Luxury development stuck to the avenues, park-view sites or classy corners; privacy and quaintness were the selling points of narrow side streets with one-way traffic. Home sweet home did not apply to the two-way corridors.
But lately it does.
There has been a sea change in attitude, in part because of the scarcity of available sites and the insatiable demand for upscale apartments, both among opportunity-driven developers and discriminating buyers and tenants. Now new construction on major thoroughfares at all points of the Manhattan compass is viewed as both feasible and profitable. Build it right, brand it appealingly, and it will sell.
“When I originally purchased the 350 West 23rd Street site for the development of Modern 23, brokers told me it would be a problem because of its location on a major thoroughfare,” said Erez Itzhaki, who built the 15-unit condominium there about five years ago.

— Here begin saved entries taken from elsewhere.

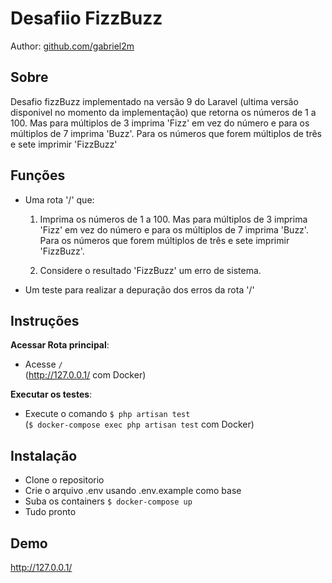 Desafiio FizzBuzz
===

Author: <a href="https://github.com/gabriel2m" target="_blank">github.com/gabriel2m</a>

Sobre
---

Desafio fizzBuzz implementado na versão 9 do Laravel (ultima versão disponivel no momento da implementação) que retorna os números de 1 a 100. Mas para múltiplos de 3 imprima 'Fizz' em vez do número e para os múltiplos de 7 imprima  'Buzz'. Para os números que forem múltiplos de três e sete imprimir 'FizzBuzz'

Funções
---
  * Uma rota '/' que: 
    1. Imprima os números de 1 a 100. Mas para múltiplos de 3 imprima 'Fizz' em vez do número e para os múltiplos de 7 imprima  'Buzz'. Para os números que forem múltiplos de três e sete imprimir 'FizzBuzz'.

    2. Considere o resultado 'FizzBuzz' um erro de sistema.

  * Um teste para realizar a depuração dos erros da rota '/'

Instruções
---
  **Acessar Rota principal**:
  * Acesse `/`  
  (<a href="http://127.0.0.1/" target="_blank">http://127.0.0.1/</a> com Docker)

  **Executar os testes**:
  * Execute o comando `$ php artisan test`  
  (`$ docker-compose exec php artisan test` com Docker)
  
Instalação
---
  * Clone o repositorio
  * Crie o arquivo .env usando .env.example como base
  * Suba os containers `$ docker-compose up`
  * Tudo pronto

Demo
---
  <a href="http://127.0.0.1/" target="_blank">http://127.0.0.1/</a>

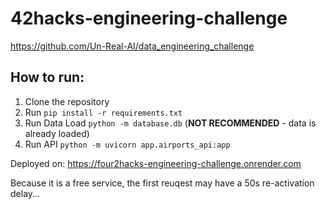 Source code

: # 42hacks-engineering-challenge

https://github.com/Un-Real-AI/data_engineering_challenge

## How to run:

1. Clone the repository
2. Run `pip install -r requirements.txt`
3. Run Data Load `python -m database.db` (**NOT RECOMMENDED** - data is already loaded)
4. Run API `python -m uvicorn app.airports_api:app`

Deployed on: https://four2hacks-engineering-challenge.onrender.com

Because it is a free service, the first reuqest may have a 50s re-activation delay...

The projected problems related to a marketing strategy for the units did not materialize. “We initially had concerns, but it became a very profitable project for us,” he said. “As a developer, it’s a winning situation because you have the ability to build retail on the ground floor, which is the equivalent of having two penthouses to sell.”
Mr. Itzhaki said he is hoping to acquire additional development sites on crosstown thoroughfares because living along them “is not a turnoff anymore to buyers or renters.”

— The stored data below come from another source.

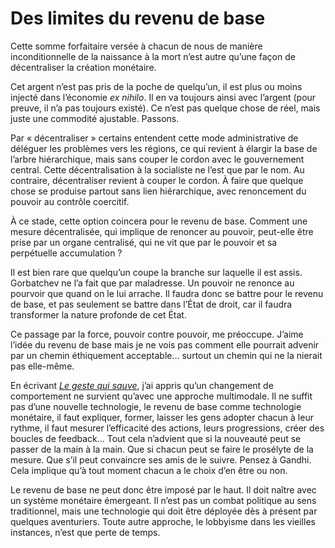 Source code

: # Des limites du revenu de base

Cette somme forfaitaire versée à chacun de nous de manière inconditionnelle de la naissance à la mort n’est autre qu’une façon de décentraliser la création monétaire.

Cet argent n’est pas pris de la poche de quelqu’un, il est plus ou moins injecté dans l’économie *ex nihilo*. Il en va toujours ainsi avec l’argent (pour preuve, il n’a pas toujours existé). Ce n’est pas quelque chose de réel, mais juste une commodité ajustable. Passons.

Par « décentraliser » certains entendent cette mode administrative de déléguer les problèmes vers les régions, ce qui revient à élargir la base de l’arbre hiérarchique, mais sans couper le cordon avec le gouvernement central. Cette décentralisation à la socialiste ne l’est que par le nom. Au contraire, décentraliser revient à couper le cordon. À faire que quelque chose se produise partout sans lien hiérarchique, avec renoncement du pouvoir au contrôle coercitif.

À ce stade, cette option coincera pour le revenu de base. Comment une mesure décentralisée, qui implique de renoncer au pouvoir, peut-elle être prise par un organe centralisé, qui ne vit que par le pouvoir et sa perpétuelle accumulation ?

Il est bien rare que quelqu’un coupe la branche sur laquelle il est assis. Gorbatchev ne l’a fait que par maladresse. Un pouvoir ne renonce au pourvoir que quand on le lui arrache. Il faudra donc se battre pour le revenu de base, et pas seulement se battre dans l’État de droit, car il faudra transformer la nature profonde de cet État.

Ce passage par la force, pouvoir contre pouvoir, me préoccupe. J’aime l’idée du revenu de base mais je ne vois pas comment elle pourrait advenir par un chemin éthiquement acceptable… surtout un chemin qui ne la nierait pas elle-même.

En écrivant [*Le geste qui sauve*](https://tcrouzet.com/le-geste-qui-sauve/), j’ai appris qu’un changement de comportement ne survient qu’avec une approche multimodale. Il ne suffit pas d’une nouvelle technologie, le revenu de base comme technologie monétaire, il faut expliquer, former, laisser les gens adopter chacun à leur rythme, il faut mesurer l’efficacité des actions, leurs progressions, créer des boucles de feedback… Tout cela n’advient que si la nouveauté peut se passer de la main à la main. Que si chacun peut se faire le prosélyte de la mesure. Que s’il peut convaincre ses amis de le suivre. Pensez à Gandhi. Cela implique qu’à tout moment chacun a le choix d’en être ou non.

Le revenu de base ne peut donc être imposé par le haut. Il doit naître avec un système monétaire émergeant. Il n’est pas un combat politique au sens traditionnel, mais une technologie qui doit être déployée dès à présent par quelques aventuriers. Toute autre approche, le lobbyisme dans les vieilles instances, n’est que perte de temps.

According to Pamela Liebman, the president of the Corcoran Group, “Perceptions and priorities have changed; boundaries are being pushed. One57 ended the stigma of living on 57th Street. The hippest, hottest street in the meatpacking district is 14th Street. Smart developers are delivering the product people want, and nobody is ignoring crosstown streets anymore.”
Buyers are no longer turning up their noses at easy access to transportation, and the installation of large soundproof windows can lower the volume as well as capture the natural light of the main drags. And less importance is being placed on neighborhood cachet.
“It used to be that people were very neighborhood-specific,” said Leslie Wilson, a senior vice president of sales for the Related Companies. “But the market has changed and it really is product-driven, as opposed to location-driven. Also, people really are cognizant of convenience: Living on a thoroughfare just plain gets you other places faster.”
“Connectivity appeals,” said Ms. Wilson, also the director of sales at One Madison, the 60-story luxury tower at 23 East 22nd Street that has helicopter vistas anchored by an entrance on 23rd Street. “You would never have thought you’d see Rupert Murdoch buying a triplex penthouse on 23rd Street, but there you have it.”
Ms. Wilson noted that even though residents have a staffed entrance on 22nd Street, “they really do like the option of the 23rd Street entrance.”
Four-lane thoroughfares once dismissed as unfashionably busy and intermittently seedy are being touted as undeniably convenient locations for residential towers, not to mention reliable providers of light, air and views that range from decent to spectacular precisely because the streets are often twice the 60-foot width of normal city streets. Also, developers can build bolder and higher on a thoroughfare site.
“Zoning treats crosstown streets differently from side streets generally, and views them similar to avenues, which are wider and often permit retail,” saidBarbara van Beuren, a principal of Anbau, which developed the Citizen at 124 West 23rd Street in Chelsea, the luxury-laden 155 East 79th Streetuptown, and has another West 23rd Street condo project in the works. Most of Anbau’s residential projects are situated on crosstown thoroughfares in Manhattan.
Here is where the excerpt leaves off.